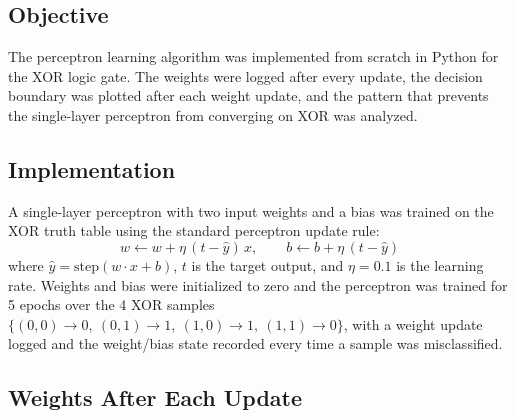 \documentclass[11pt]{article}
\begin{document}
\subsection*{Objective}
The perceptron learning algorithm was implemented from scratch in Python for
the XOR logic gate. The weights were logged after every update, the decision
boundary was plotted after each weight update, and the pattern that prevents
the single-layer perceptron from converging on XOR was analyzed.

\subsection*{Implementation}
A single-layer perceptron with two input weights and a bias was trained on the
XOR truth table using the standard perceptron update rule:
\begin{equation}
    w \leftarrow w + \eta\,(t - \hat{y})\,x, \qquad b \leftarrow b + \eta\,(t - \hat{y})
\end{equation}
where $\hat{y} = \mathrm{step}(w \cdot x + b)$, $t$ is the target output, and
$\eta = 0.1$ is the learning rate. Weights and bias were initialized to zero
and the perceptron was trained for 5 epochs over the 4 XOR samples
$\{(0,0){\to}0,\ (0,1){\to}1,\ (1,0){\to}1,\ (1,1){\to}0\}$, with a weight
update logged and the weight/bias state recorded every time a sample was
misclassified.

\subsection*{Weights After Each Update}
\end{document}
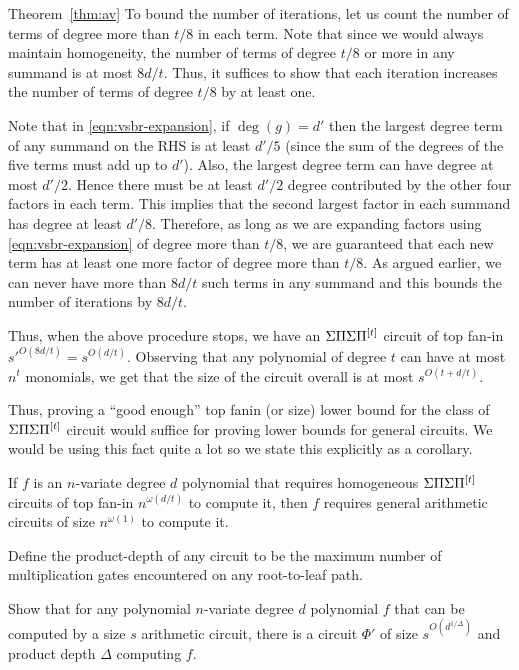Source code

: \begin{proofof}{Theorem~\ref{thm:av}}
To bound the number of iterations, let us count the number of terms of degree more than $t/8$ in each term. Note that since we would always maintain homogeneity, the number of terms of degree  $t/8$ or more in any summand  is at most $8d/t$. Thus, it suffices to show that each iteration increases the number of terms of degree $t/8$ by at least one. 

Note that in \eqref{eqn:vsbr-expansion}, if $\deg(g) = d'$ then the largest degree term of any summand on the RHS is at least $d'/5$ (since the sum of the degrees of the five terms must add up to $d'$). Also, the largest degree term can have degree at most $d'/2$. Hence there must be at least $d'/2$ degree contributed by the other four factors in each term. This implies that the second largest factor in each summand has degree at least $d'/8$. Therefore, as long as we are expanding factors using \eqref{eqn:vsbr-expansion} of degree more than $t/8$, we are guaranteed that each new term has at least one more factor of degree more than $t/8$. As argued earlier, we can never have more than $8d/t$ such terms in any summand and this bounds the number of iterations by $8d/t$. 

Thus, when the above procedure stops, we have an $\Sigma\Pi\Sigma\Pi^{[t]}$ circuit of top fan-in $s'^{O(8d/t)} = s^{O(d/t)}$. Observing that any polynomial of degree $t$ can have at most $n^t$ monomials, we get that the size of the circuit overall is at most $s^{O(t + d/t)}$. 
\end{proofof}

Thus, proving a ``good enough'' top fanin (or size) lower bound for the class of $\Sigma\Pi\Sigma\Pi^{[t]}$ circuit would suffice for proving lower bounds for general circuits. We would be using this fact quite a lot so we state this explicitly as a corollary. 

\begin{corollary}\label{cor:av}
If $f$ is an $n$-variate degree $d$ polynomial that requires homogeneous $\Sigma\Pi\Sigma\Pi^{[t]}$ circuits of top fan-in $n^{\omega(d/t)}$ to compute it, then $f$ requires general arithmetic circuits of size $n^{\omega(1)}$ to compute it. 
\end{corollary}

\begin{exercise}
Define the product-depth of any circuit to be the maximum number of multiplication gates encountered on any root-to-leaf path. 

Show that for any polynomial $n$-variate degree $d$ polynomial $f$ that can be computed by a size $s$ arithmetic circuit, there is a circuit $\Phi'$ of size $s^{O(d^{1/\Delta})}$ and product depth $\Delta$ computing $f$. 
\end{exercise}

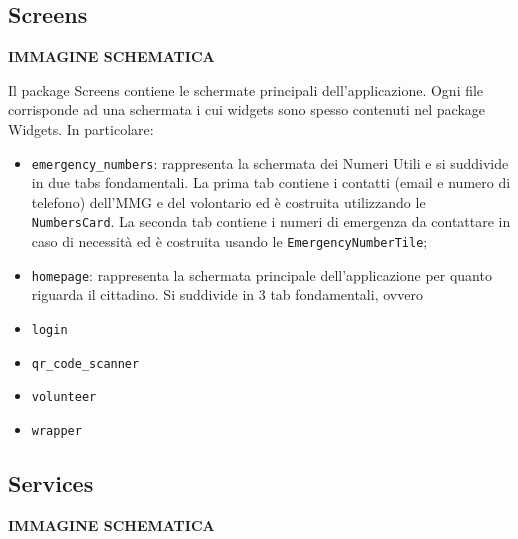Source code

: \documentclass[12pt,a4paper,twoside,openright,titlepage]{book}
\begin{document}
\subsection{Screens}
\textbf{IMMAGINE SCHEMATICA}\newline

Il package Screens contiene le schermate principali dell'applicazione. Ogni file corrisponde ad una schermata i cui widgets sono spesso contenuti nel package Widgets. In particolare:
\begin{itemize}
\item \texttt{emergency\_numbers}: rappresenta la schermata dei Numeri Utili e si suddivide in due tabs fondamentali. La prima tab contiene i contatti (email e numero di telefono) dell'MMG e del volontario ed è costruita utilizzando le \texttt{NumbersCard}. La seconda tab contiene i numeri di emergenza da contattare in caso di necessità ed è costruita usando le \texttt{EmergencyNumberTile};
\item \texttt{homepage}: rappresenta la schermata principale dell'applicazione per quanto riguarda il cittadino. Si suddivide in 3 tab fondamentali, ovvero
\item \texttt{login}
\item \texttt{qr\_code\_scanner}
\item \texttt{volunteer}
\item \texttt{wrapper}
\end{itemize}

\subsection{Services}
\textbf{IMMAGINE SCHEMATICA}\newline
\end{document}

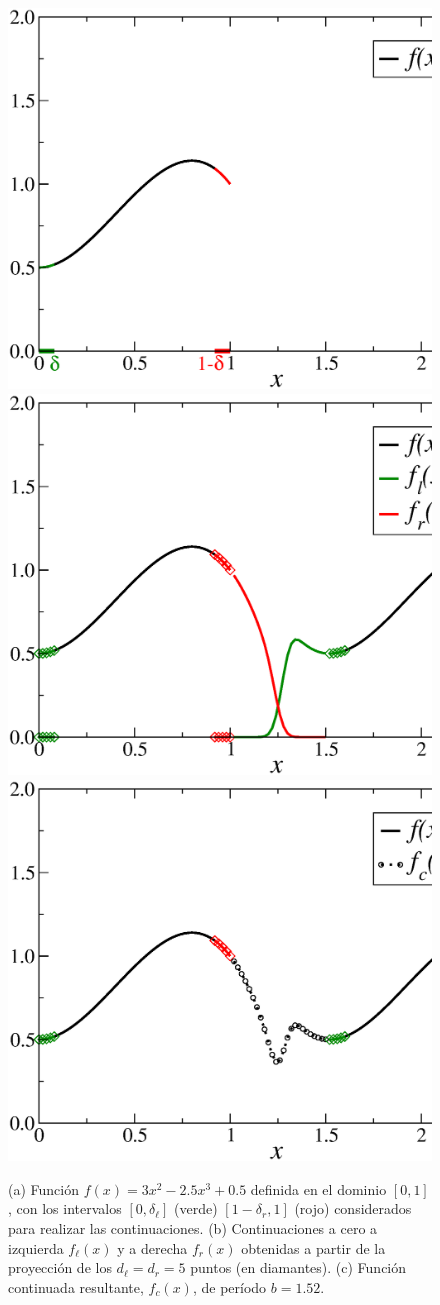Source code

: \begin{figure}[h!]
\centering
  \includegraphics[width=0.5\linewidth]{figuras/fx.eps}\\
   \includegraphics[width=0.5\linewidth]{figuras/fx_contz.eps} \\
   \includegraphics[width=0.5\linewidth]{figuras/fx_cont.eps} 
  \caption{(a) 
  Función $f(x)=3x^2-2.5x^3+0.5$ definida en el dominio $[0,1]$, con los intervalos $[0,\delta_{\ell}]$ (verde) 
   $[1-\delta_r,1]$ (rojo) considerados
  para realizar las continuaciones. (b) Continuaciones a cero a izquierda $f_{\ell}(x)$ y a derecha $f_r(x)$
  obtenidas a partir de la proyección de los $d_{\ell}=d_r=5$ puntos (en diamantes). 
  (c) Función continuada resultante, $f_c(x)$, de período $b=1.52$.}
 \label{fig:Continuedf}
\end{figure}

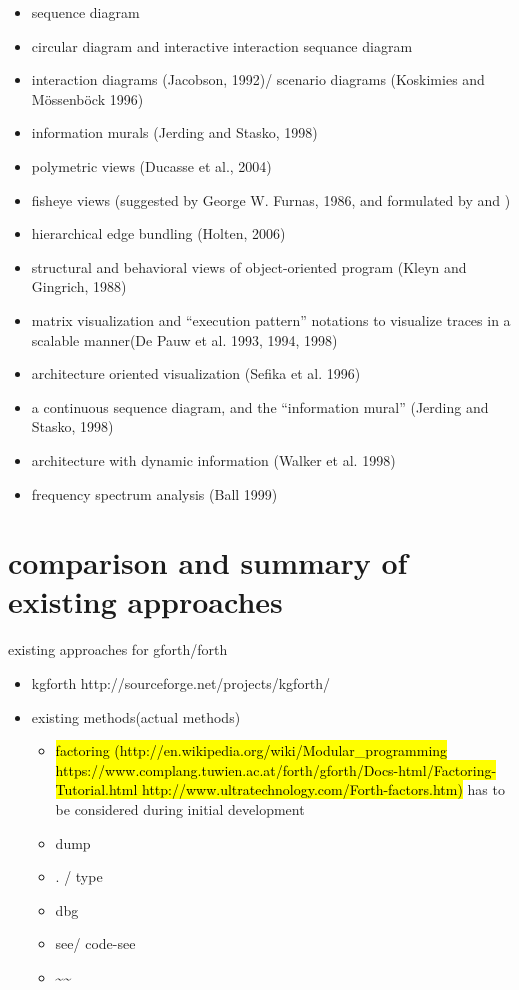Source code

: \begin{itemize}
\item sequence diagram
\item circular diagram and interactive interaction sequance diagram \cite{Cornelissen2009}
\item interaction diagrams (Jacobson, 1992)/ scenario diagrams (Koskimies and Mössenböck 1996)
\item information murals (Jerding and Stasko, 1998)
\item polymetric views (Ducasse et al., 2004)
\item fisheye views (suggested by George W. Furnas, 1986, and formulated by \cite{Storey:1995:GLA:647547.728600} and \cite{Sarkar:1994:GFV:198366.198384})
\item hierarchical edge bundling (Holten, 2006)
\item structural and behavioral views of object-oriented program (Kleyn and Gingrich, 1988)
\item matrix visualization and “execution pattern” notations \cite{Pauw98executionpatterns} to visualize traces in a scalable manner(De Pauw et al. 1993, 1994, 1998) 
\item architecture oriented visualization (Sefika et al. 1996)
\item a continuous sequence diagram, and the “information mural” (Jerding and Stasko, 1998)
\item architecture with dynamic information (Walker et al. 1998)
\item frequency spectrum analysis (Ball 1999)
\end{itemize}

\section{comparison and summary of existing approaches}

existing approaches for gforth/forth

\begin{itemize}
\item kgforth http://sourceforge.net/projects/kgforth/
\item existing methods(actual methods)
	\begin{itemize}
	\item \hl{factoring (http://en.wikipedia.org/wiki/Modular\_programming https://www.complang.tuwien.ac.at/forth/gforth/Docs-html/Factoring-Tutorial.html http://www.ultratechnology.com/Forth-factors.htm)} has to be considered during initial development
	\item dump
	\item . / type
	\item dbg
	\item see/ code-see
	\item \textasciitilde\textasciitilde
	\end{itemize}
\end{itemize}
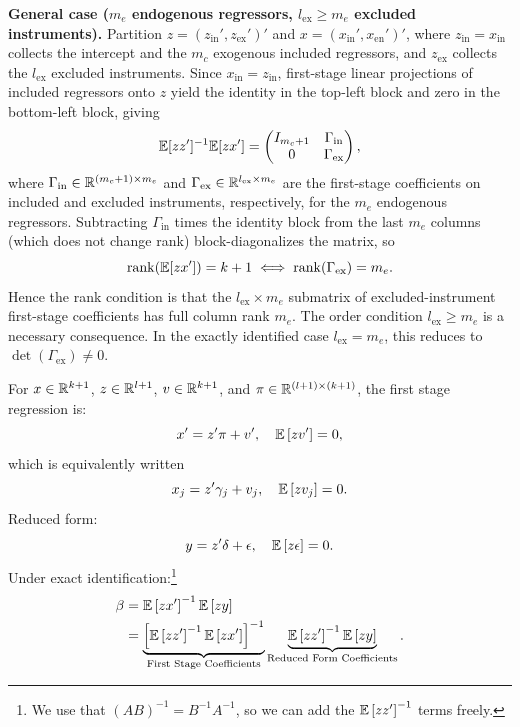 \begin{remark}
	\textbf{General case ($m_e$ endogenous regressors, $l_{\mathrm{ex}}\ge m_e$ excluded instruments).}
	Partition $z=(z_{\mathrm{in}}',z_{\mathrm{ex}}')'$ and $x=(x_{\mathrm{in}}',x_{\mathrm{en}}')'$, where $z_{\mathrm{in}}=x_{\mathrm{in}}$ collects the intercept and the $m_c$ exogenous included regressors, and $z_{\mathrm{ex}}$ collects the $l_{\mathrm{ex}}$ excluded instruments.
	Since $x_{\mathrm{in}}=z_{\mathrm{in}}$, first-stage linear projections of included regressors onto $z$ yield the identity in the top-left block and zero in the bottom-left block, giving
	\[
		\E[zz']^{-1}\E[zx'] =
		\begin{pmatrix}
			I_{m_c+1} & \Gamma_{\mathrm{in}} \\
			0         & \Gamma_{\mathrm{ex}}
		\end{pmatrix},
	\]
	where $\Gamma_{\mathrm{in}}\in\R^{(m_c+1)\times m_e}$ and $\Gamma_{\mathrm{ex}}\in\R^{l_{\mathrm{ex}}\times m_e}$ are the first-stage coefficients on included and excluded instruments, respectively, for the $m_e$ endogenous regressors.
	Subtracting $\Gamma_{\mathrm{in}}$ times the identity block from the last $m_e$ columns (which does not change rank) block-diagonalizes the matrix, so
	\[
		\operatorname{rank}(\E[zx'])=k+1 \iff \operatorname{rank}(\Gamma_{\mathrm{ex}})=m_e.
	\]
	Hence the rank condition is that the $l_{\mathrm{ex}}\times m_e$ submatrix of excluded-instrument first-stage coefficients has full column rank $m_e$.  The order condition $l_{\mathrm{ex}}\ge m_e$ is a necessary consequence.  In the exactly identified case $l_{\mathrm{ex}}=m_e$, this reduces to $\det(\Gamma_{\mathrm{ex}})\ne 0$.
\end{remark}

\begin{definition}
	For $x \in \R^{k+1}$, $z \in \R^{l+1}$, $v \in \R^{k+1}$, and $\pi \in \R^{(l+1)\times (k+1)}$,
	the first stage regression is: \[
		x' = z'\pi + v', \quad \E\left[zv'\right]=0
	,\]
	which is equivalently written \[
		x_j = z' \gamma_j + v_j, \quad \E\left[z v_j\right] = 0
	.\] 
	Reduced form: \[
		y = z'\delta + \epsilon, \quad \E\left[z\epsilon\right]=0
	.\]
	Under exact identification:\footnote{We use that $\left( AB \right)^{-1} = B^{-1}A^{-1}$, so we can add the $\E\left[zz'\right] ^{-1}$ terms freely.} \begin{align*}
		\beta &= \E\left[zx'\right] ^{-1} \E\left[zy\right] \\
			  &=\underbrace{\left[\E\left[zz'\right]^{-1}\E\left[zx'\right]\right]^{-1}}_{\text{First Stage Coefficients}}\underbrace{\E\left[zz'\right]^{-1}\E\left[zy\right]}_{\text{Reduced Form Coefficients}}
	.\end{align*}
\end{definition}

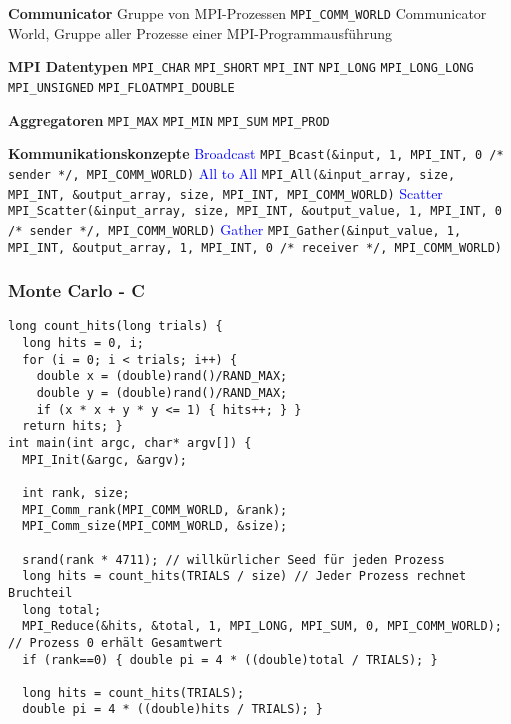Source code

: \textbf{Communicator} Gruppe von MPI-Prozessen \lstinline{MPI_COMM_WORLD} Communicator World, Gruppe aller Prozesse einer MPI-Programmausführung

\textbf{MPI Datentypen} \lstinline{MPI_CHAR} \lstinline{MPI_SHORT} \lstinline{MPI_INT} \lstinline{NPI_LONG} \lstinline{MPI_LONG_LONG} \lstinline{MPI_UNSIGNED} \lstinline{MPI_FLOAT}\lstinline{MPI_DOUBLE}

\textbf{Aggregatoren} \lstinline{MPI_MAX} \lstinline{MPI_MIN} \lstinline{MPI_SUM} \lstinline{MPI_PROD}

\textbf{Kommunikationskonzepte}
\textcolor{blue}{Broadcast} \lstinline{MPI_Bcast(&input, 1, MPI_INT, 0 /* sender */, MPI_COMM_WORLD)}
\textcolor{blue}{All to All} \lstinline{MPI_All(&input_array, size, MPI_INT, &output_array, size, MPI_INT, MPI_COMM_WORLD)}
\textcolor{blue}{Scatter} \lstinline{MPI_Scatter(&input_array, size, MPI_INT, &output_value, 1, MPI_INT, 0 /* sender */, MPI_COMM_WORLD)}
\textcolor{blue}{Gather} \lstinline{MPI_Gather(&input_value, 1, MPI_INT, &output_array, 1, MPI_INT, 0 /* receiver */, MPI_COMM_WORLD)}

\subsubsection{Monte Carlo - C}

\begin{lstlisting}
long count_hits(long trials) {
  long hits = 0, i;
  for (i = 0; i < trials; i++) {
    double x = (double)rand()/RAND_MAX;
    double y = (double)rand()/RAND_MAX;
    if (x * x + y * y <= 1) { hits++; } }
  return hits; }
int main(int argc, char* argv[]) {
  MPI_Init(&argc, &argv);

  int rank, size;
  MPI_Comm_rank(MPI_COMM_WORLD, &rank);
  MPI_Comm_size(MPI_COMM_WORLD, &size);

  srand(rank * 4711); // willkürlicher Seed für jeden Prozess
  long hits = count_hits(TRIALS / size) // Jeder Prozess rechnet Bruchteil
  long total;
  MPI_Reduce(&hits, &total, 1, MPI_LONG, MPI_SUM, 0, MPI_COMM_WORLD); // Prozess 0 erhält Gesamtwert
  if (rank==0) { double pi = 4 * ((double)total / TRIALS); }

  long hits = count_hits(TRIALS);
  double pi = 4 * ((double)hits / TRIALS); }
\end{lstlisting}
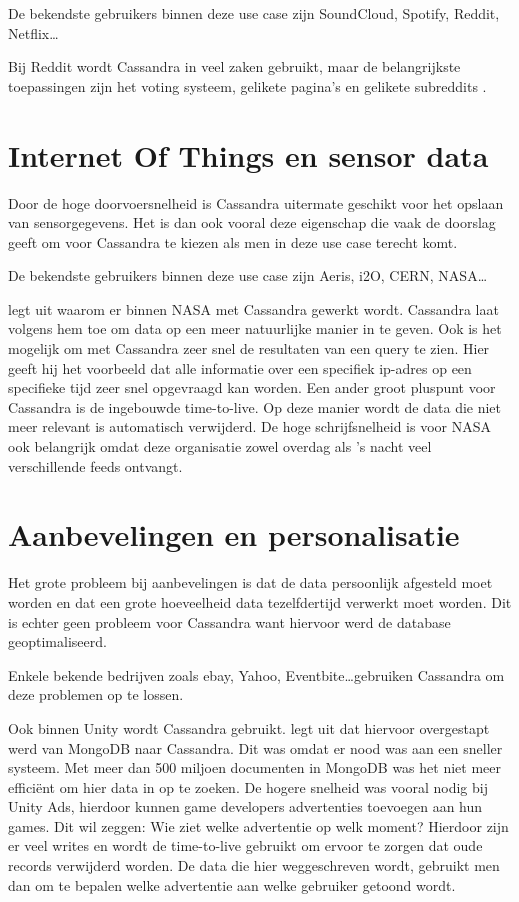 De bekendste gebruikers binnen deze use case zijn SoundCloud, Spotify, Reddit, Netflix\dots

Bij Reddit wordt Cassandra in veel zaken gebruikt, maar de belangrijkste toepassingen zijn het voting systeem, gelikete pagina's en gelikete subreddits \citep{Harvey2013Reddit}.

\section{Internet Of Things en sensor data}
Door de hoge doorvoersnelheid is Cassandra uitermate geschikt voor het opslaan van sensorgegevens.
Het is dan ook vooral deze eigenschap die vaak de doorslag geeft om voor Cassandra te kiezen als men in deze use case terecht komt.

De bekendste gebruikers binnen deze use case zijn Aeris, i2O, CERN, NASA\dots

\cite{Keller2013Nasa} legt uit waarom er binnen NASA met Cassandra gewerkt wordt.
Cassandra laat volgens hem toe om data op een meer natuurlijke manier in te geven.
Ook is het mogelijk om met Cassandra zeer snel de resultaten van een query te zien.
Hier geeft hij het voorbeeld dat alle informatie over een specifiek ip-adres op een specifieke tijd zeer snel opgevraagd kan worden.
Een ander groot pluspunt voor Cassandra is de ingebouwde time-to-live.
Op deze manier wordt de data die niet meer relevant is automatisch verwijderd.
De hoge schrijfsnelheid is voor NASA ook belangrijk omdat deze organisatie zowel overdag als 's nacht veel verschillende feeds ontvangt.

\section{Aanbevelingen en personalisatie}
Het grote probleem bij aanbevelingen is dat de data persoonlijk afgesteld moet worden en dat een grote hoeveelheid data tezelfdertijd verwerkt moet worden.
Dit is echter geen probleem voor Cassandra want hiervoor werd de database geoptimaliseerd.

Enkele bekende bedrijven zoals ebay, Yahoo, Eventbite\dots  gebruiken Cassandra om deze problemen op te lossen.

Ook binnen Unity wordt Cassandra gebruikt.
\cite{Makinen2015Cassandra} legt uit dat hiervoor overgestapt werd van MongoDB naar Cassandra.
Dit was omdat er nood was aan een sneller systeem.
Met meer dan 500 miljoen documenten in MongoDB was het niet meer efficiënt om hier data in op te zoeken.
De hogere snelheid was vooral nodig bij Unity Ads, hierdoor kunnen game developers advertenties toevoegen aan hun games.
Dit wil zeggen: Wie ziet welke advertentie op welk moment?
Hierdoor zijn er veel writes en wordt de time-to-live gebruikt om ervoor te zorgen dat oude records verwijderd worden.
De data die hier weggeschreven wordt, gebruikt men dan om te bepalen welke advertentie aan welke gebruiker getoond wordt.

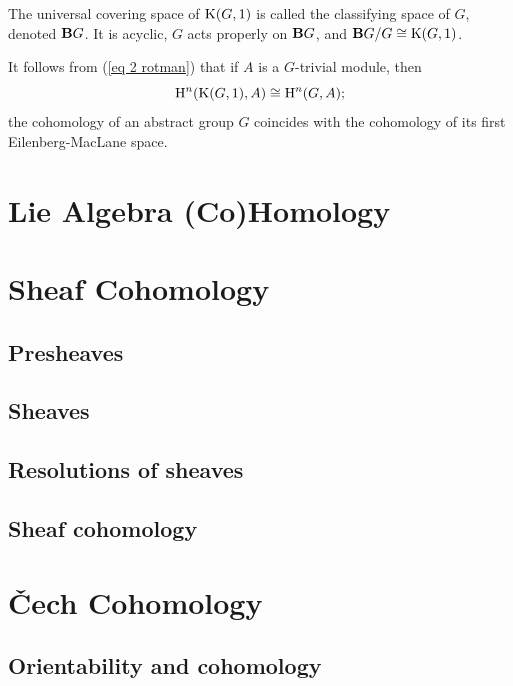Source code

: \begin{defn}
    The universal covering space of $\rmK(G,1)$ is called the classifying space of $G$, denoted $\bf{B}G$. It is acyclic, $G$ acts properly on $\bf{B}G$, and $\bf{B}G\slash G\cong \rmK(G,1)$.
\end{defn}

It follows from (\ref{eq 2 rotman}) that if $A$ is a $G$-trivial module, then
\[\rmH^n(\rmK(G,1),A)\cong \rmH^n(G,A);\]
the cohomology of an abstract group $G$ coincides with the cohomology of its first Eilenberg-MacLane space.



\section{Lie Algebra (Co)Homology \texorpdfstring{\ucmark}{}}






\section{Sheaf Cohomology \texorpdfstring{\ucmark}{}}
\subsection{Presheaves}

\subsection{Sheaves}

\subsection{Resolutions of sheaves}

\subsection{Sheaf cohomology}




\section{\v Cech Cohomology \texorpdfstring{\ucmark}{}}

\subsection{Orientability and cohomology}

####################

### Exercise objective
Once you have identified the lines above that contain "includegraphics", copy each of them.

### Task result
  \includegraphics[width=0.5\linewidth]{figuras/fx.eps}\\
   \includegraphics[width=0.5\linewidth]{figuras/fx_contz.eps} \\
   \includegraphics[width=0.5\linewidth]{figuras/fx_cont.eps} 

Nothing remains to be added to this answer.